1.4 trespassing at and/or entering the Applicant’s premises unless authorised by Court Order, warrant or subpoena; and/or

1.5 committing any act of extortion either directly or through the agency of others.

1.6 that the first and second respondents are directed to pay the of (sic) the costs of this application.

2. That the orders referred to in paragraph 1.1 to 1.5 above operate as interim relief with immediate effect.’


[4] The application initially came before Henriques J on 18 July 2022. The learned judge made some minor changes to the order, changed it to a rule nisi, and then granted it. The learned judge also noted the following:

‘It is recorded that the First Respondent has given undertakings in terms of paragraphs 1.1 to 1.5 of the Notice of Motion dated 1 July 2022 without any admission of liability and/or fact and with questions of costs reserved.’

What is thus before me is the extended return date of the rule nisi granted by Henriques J.


[5] When the matter was called, Mr Shapiro SC appeared for the applicant and Ms Moodley appeared for the second respondent. There was no appearance for the first

respondent. Both counsel are thanked for their most able arguments.

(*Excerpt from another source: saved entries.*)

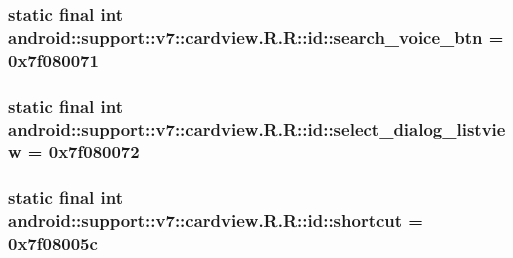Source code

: \hypertarget{classandroid_1_1support_1_1v7_1_1cardview_1_1_r_1_1id_db4a6f09c72106ec13a043be6874d864}{
\subsubsection[{search\_\-voice\_\-btn}]{\setlength{\rightskip}{0pt plus 5cm}static final int android::support::v7::cardview.R.R::id::search\_\-voice\_\-btn = 0x7f080071}}
\label{classandroid_1_1support_1_1v7_1_1cardview_1_1_r_1_1id_db4a6f09c72106ec13a043be6874d864}


\hypertarget{classandroid_1_1support_1_1v7_1_1cardview_1_1_r_1_1id_19743abf2b7df94024e501263d80fdb1}{
\subsubsection[{select\_\-dialog\_\-listview}]{\setlength{\rightskip}{0pt plus 5cm}static final int android::support::v7::cardview.R.R::id::select\_\-dialog\_\-listview = 0x7f080072}}
\label{classandroid_1_1support_1_1v7_1_1cardview_1_1_r_1_1id_19743abf2b7df94024e501263d80fdb1}


\hypertarget{classandroid_1_1support_1_1v7_1_1cardview_1_1_r_1_1id_5cbfc4569ee9d3ce65a70ed446fbc587}{
\subsubsection[{shortcut}]{\setlength{\rightskip}{0pt plus 5cm}static final int android::support::v7::cardview.R.R::id::shortcut = 0x7f08005c}}
\label{classandroid_1_1support_1_1v7_1_1cardview_1_1_r_1_1id_5cbfc4569ee9d3ce65a70ed446fbc587}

[6] The application has two respondents and three parties who have been cited as ‘interested parties’. Nothing further need be said about the first respondent. The second respondent describes himself as being a ‘forensic investigator’,1 and states that he was hired in that capacity by the first respondent. The first respondent confirms in her answering affidavit that she had engaged the services of the second respondent:

‘… to whom I reported certain matters that I had brought to his attention and in turn to the South African Police Services for their investigations.’

The first interested party cited is a member of the SAPS who is allegedly the investigating officer appointed to investigate the complaint made by the first respondent to the SAPS. The first interested party has not opposed the application but has delivered a confirmatory affidavit in support of the version advanced by the second respondent. The second interested party is the captain of Westville SAPS. He has not participated in this application. The third interested party is the Director of Public Prosecutions for KwaZulu-Natal. She has, understandably, also not participated in this application, and has delivered no papers.


[7] I shall refer to the parties in the capacity in which they are cited and not by name.


[8] What has precipitated the bringing of this application is that on 26 April 2022, at the height of the applicant’s legal proceedings against the first respondent, the second respondent visited the applicant’s business premises which are situated in Jacobs, Durban. On the applicant’s version he was alone, on the second respondent’s version he was accompanied by the first interested party. Whichever version is correct, and for the purposes of argument Mr Shapiro accepted the second respondent’s version, by the time that visit occurred, the first respondent was aware that the applicant had uncovered her scheme and she had already left its employ. Allegedly without permission, the second respondent entered the applicant’s business premises and met the applicant’s representative, a Mr Joel Mutero (Mr Mutero), who is the applicant’s general manager. He was granted a hearing by Mr Mutero and was later allowed to access the applicant’s premises where he took several photographs. He informed Mr Mutero that he was working with the first interested party:

‘…to obtain access to confidential information about the Applicant’s business.’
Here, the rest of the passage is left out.